┌──

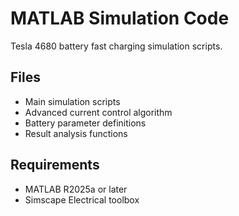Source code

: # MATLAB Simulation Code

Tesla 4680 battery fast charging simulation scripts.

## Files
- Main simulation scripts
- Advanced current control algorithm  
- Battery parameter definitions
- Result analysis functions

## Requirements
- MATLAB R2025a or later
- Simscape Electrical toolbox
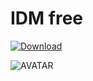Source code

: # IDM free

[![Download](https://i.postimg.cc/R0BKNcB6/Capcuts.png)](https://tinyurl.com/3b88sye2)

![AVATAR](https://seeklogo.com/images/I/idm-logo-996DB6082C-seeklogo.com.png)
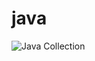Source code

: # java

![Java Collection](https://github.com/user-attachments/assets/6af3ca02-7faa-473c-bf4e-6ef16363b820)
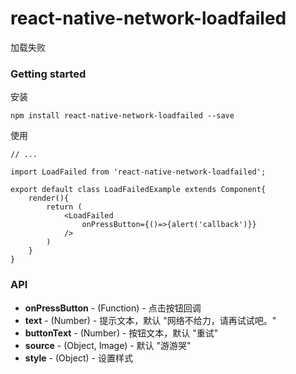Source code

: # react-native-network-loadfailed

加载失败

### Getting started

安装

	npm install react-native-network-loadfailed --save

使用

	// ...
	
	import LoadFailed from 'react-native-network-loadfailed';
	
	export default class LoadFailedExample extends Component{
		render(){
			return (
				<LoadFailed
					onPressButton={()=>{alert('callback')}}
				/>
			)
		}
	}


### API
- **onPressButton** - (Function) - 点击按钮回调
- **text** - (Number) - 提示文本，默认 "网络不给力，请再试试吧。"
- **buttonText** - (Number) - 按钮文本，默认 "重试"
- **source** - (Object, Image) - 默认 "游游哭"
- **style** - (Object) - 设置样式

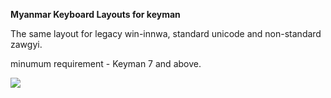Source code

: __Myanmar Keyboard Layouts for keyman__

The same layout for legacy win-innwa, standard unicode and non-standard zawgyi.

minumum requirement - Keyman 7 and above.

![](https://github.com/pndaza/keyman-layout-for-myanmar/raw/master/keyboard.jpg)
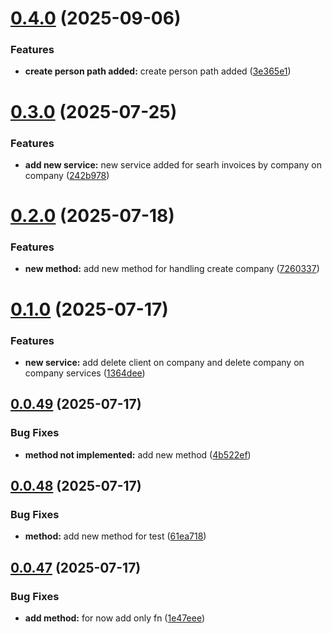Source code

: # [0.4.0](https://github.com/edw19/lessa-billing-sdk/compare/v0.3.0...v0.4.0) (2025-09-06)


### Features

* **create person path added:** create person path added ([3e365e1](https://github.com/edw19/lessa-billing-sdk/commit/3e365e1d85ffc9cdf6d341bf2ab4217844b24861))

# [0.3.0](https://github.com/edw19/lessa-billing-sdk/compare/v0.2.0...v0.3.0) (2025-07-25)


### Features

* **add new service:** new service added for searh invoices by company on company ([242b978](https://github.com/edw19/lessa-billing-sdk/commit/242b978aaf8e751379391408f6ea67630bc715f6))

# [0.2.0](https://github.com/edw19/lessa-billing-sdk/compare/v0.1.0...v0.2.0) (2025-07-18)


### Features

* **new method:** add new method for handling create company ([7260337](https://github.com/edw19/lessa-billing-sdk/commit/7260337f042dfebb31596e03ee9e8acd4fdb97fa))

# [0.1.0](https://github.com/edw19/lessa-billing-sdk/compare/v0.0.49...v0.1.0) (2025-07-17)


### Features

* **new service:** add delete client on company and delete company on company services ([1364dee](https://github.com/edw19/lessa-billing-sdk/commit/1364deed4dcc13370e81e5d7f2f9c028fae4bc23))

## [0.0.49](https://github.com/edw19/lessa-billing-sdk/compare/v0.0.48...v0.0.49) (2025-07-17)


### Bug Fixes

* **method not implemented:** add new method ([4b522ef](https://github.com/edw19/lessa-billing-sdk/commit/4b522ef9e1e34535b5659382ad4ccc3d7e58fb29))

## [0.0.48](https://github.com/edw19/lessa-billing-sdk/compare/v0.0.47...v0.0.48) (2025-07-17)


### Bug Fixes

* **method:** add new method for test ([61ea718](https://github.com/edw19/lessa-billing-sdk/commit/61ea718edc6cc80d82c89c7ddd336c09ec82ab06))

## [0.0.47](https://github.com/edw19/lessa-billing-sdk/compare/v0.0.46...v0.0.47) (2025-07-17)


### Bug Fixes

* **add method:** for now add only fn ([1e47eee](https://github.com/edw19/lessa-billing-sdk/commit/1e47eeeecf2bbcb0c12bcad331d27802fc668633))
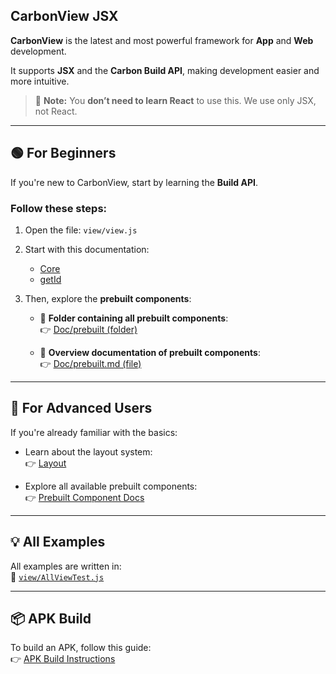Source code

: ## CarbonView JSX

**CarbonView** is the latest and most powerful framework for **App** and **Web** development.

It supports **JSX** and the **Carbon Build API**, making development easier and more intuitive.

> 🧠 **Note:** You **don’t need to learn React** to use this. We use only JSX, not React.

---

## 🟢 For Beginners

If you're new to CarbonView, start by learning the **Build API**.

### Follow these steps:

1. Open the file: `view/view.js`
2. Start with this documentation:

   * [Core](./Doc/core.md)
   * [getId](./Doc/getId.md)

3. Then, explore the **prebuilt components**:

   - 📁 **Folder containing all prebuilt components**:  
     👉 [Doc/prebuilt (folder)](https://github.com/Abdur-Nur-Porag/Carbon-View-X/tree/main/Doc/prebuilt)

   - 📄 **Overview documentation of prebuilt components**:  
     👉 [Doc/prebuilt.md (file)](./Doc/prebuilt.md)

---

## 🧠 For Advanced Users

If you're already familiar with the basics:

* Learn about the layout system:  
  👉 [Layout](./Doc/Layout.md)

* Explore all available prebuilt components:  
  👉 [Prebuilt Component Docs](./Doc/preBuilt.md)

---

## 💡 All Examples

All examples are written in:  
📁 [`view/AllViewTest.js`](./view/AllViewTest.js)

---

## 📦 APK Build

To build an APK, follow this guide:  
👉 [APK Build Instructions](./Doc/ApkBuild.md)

└──

TASK TO CARRY OUT » Omit every picture, then reproduce the rest of the listing exactly.

RESULT FOR THIS TASK »
Source code

: # MATLAB Simulation Code

Tesla 4680 battery fast charging simulation scripts.

## Files
- Main simulation scripts
- Advanced current control algorithm  
- Battery parameter definitions
- Result analysis functions

## Requirements
- MATLAB R2025a or later
- Simscape Electrical toolbox
Source code

: # IDM free

[![Download](https://i.postimg.cc/R0BKNcB6/Capcuts.png)](https://tinyurl.com/3b88sye2)

![AVATAR](https://seeklogo.com/images/I/idm-logo-996DB6082C-seeklogo.com.png)
Source code

: # java

![Java Collection](https://github.com/user-attachments/assets/6af3ca02-7faa-473c-bf4e-6ef16363b820)
Source code

: # react-native-network-loadfailed

加载失败

### Getting started

安装

	npm install react-native-network-loadfailed --save

使用

	// ...
	
	import LoadFailed from 'react-native-network-loadfailed';
	
	export default class LoadFailedExample extends Component{
		render(){
			return (
				<LoadFailed
					onPressButton={()=>{alert('callback')}}
				/>
			)
		}
	}


### API
- **onPressButton** - (Function) - 点击按钮回调
- **text** - (Number) - 提示文本，默认 "网络不给力，请再试试吧。"
- **buttonText** - (Number) - 按钮文本，默认 "重试"
- **source** - (Object, Image) - 默认 "游游哭"
- **style** - (Object) - 设置样式

Source code

: __Myanmar Keyboard Layouts for keyman__

The same layout for legacy win-innwa, standard unicode and non-standard zawgyi.

minumum requirement - Keyman 7 and above.

![](https://github.com/pndaza/keyman-layout-for-myanmar/raw/master/keyboard.jpg)
Source code

: # [0.4.0](https://github.com/edw19/lessa-billing-sdk/compare/v0.3.0...v0.4.0) (2025-09-06)


### Features

* **create person path added:** create person path added ([3e365e1](https://github.com/edw19/lessa-billing-sdk/commit/3e365e1d85ffc9cdf6d341bf2ab4217844b24861))

# [0.3.0](https://github.com/edw19/lessa-billing-sdk/compare/v0.2.0...v0.3.0) (2025-07-25)


### Features

* **add new service:** new service added for searh invoices by company on company ([242b978](https://github.com/edw19/lessa-billing-sdk/commit/242b978aaf8e751379391408f6ea67630bc715f6))

# [0.2.0](https://github.com/edw19/lessa-billing-sdk/compare/v0.1.0...v0.2.0) (2025-07-18)


### Features

* **new method:** add new method for handling create company ([7260337](https://github.com/edw19/lessa-billing-sdk/commit/7260337f042dfebb31596e03ee9e8acd4fdb97fa))

# [0.1.0](https://github.com/edw19/lessa-billing-sdk/compare/v0.0.49...v0.1.0) (2025-07-17)


### Features

* **new service:** add delete client on company and delete company on company services ([1364dee](https://github.com/edw19/lessa-billing-sdk/commit/1364deed4dcc13370e81e5d7f2f9c028fae4bc23))

## [0.0.49](https://github.com/edw19/lessa-billing-sdk/compare/v0.0.48...v0.0.49) (2025-07-17)


### Bug Fixes

* **method not implemented:** add new method ([4b522ef](https://github.com/edw19/lessa-billing-sdk/commit/4b522ef9e1e34535b5659382ad4ccc3d7e58fb29))

## [0.0.48](https://github.com/edw19/lessa-billing-sdk/compare/v0.0.47...v0.0.48) (2025-07-17)


### Bug Fixes

* **method:** add new method for test ([61ea718](https://github.com/edw19/lessa-billing-sdk/commit/61ea718edc6cc80d82c89c7ddd336c09ec82ab06))

## [0.0.47](https://github.com/edw19/lessa-billing-sdk/compare/v0.0.46...v0.0.47) (2025-07-17)


### Bug Fixes

* **add method:** for now add only fn ([1e47eee](https://github.com/edw19/lessa-billing-sdk/commit/1e47eeeecf2bbcb0c12bcad331d27802fc668633))
Source code

: ## CarbonView JSX

**CarbonView** is the latest and most powerful framework for **App** and **Web** development.

It supports **JSX** and the **Carbon Build API**, making development easier and more intuitive.

> 🧠 **Note:** You **don’t need to learn React** to use this. We use only JSX, not React.

---

## 🟢 For Beginners

If you're new to CarbonView, start by learning the **Build API**.

### Follow these steps:

1. Open the file: `view/view.js`
2. Start with this documentation:

   * [Core](./Doc/core.md)
   * [getId](./Doc/getId.md)

3. Then, explore the **prebuilt components**:

   - 📁 **Folder containing all prebuilt components**:  
     👉 [Doc/prebuilt (folder)](https://github.com/Abdur-Nur-Porag/Carbon-View-X/tree/main/Doc/prebuilt)

   - 📄 **Overview documentation of prebuilt components**:  
     👉 [Doc/prebuilt.md (file)](./Doc/prebuilt.md)

---

## 🧠 For Advanced Users

If you're already familiar with the basics:

* Learn about the layout system:  
  👉 [Layout](./Doc/Layout.md)

* Explore all available prebuilt components:  
  👉 [Prebuilt Component Docs](./Doc/preBuilt.md)

---

## 💡 All Examples

All examples are written in:  
📁 [`view/AllViewTest.js`](./view/AllViewTest.js)

---

## 📦 APK Build

To build an APK, follow this guide:  
👉 [APK Build Instructions](./Doc/ApkBuild.md)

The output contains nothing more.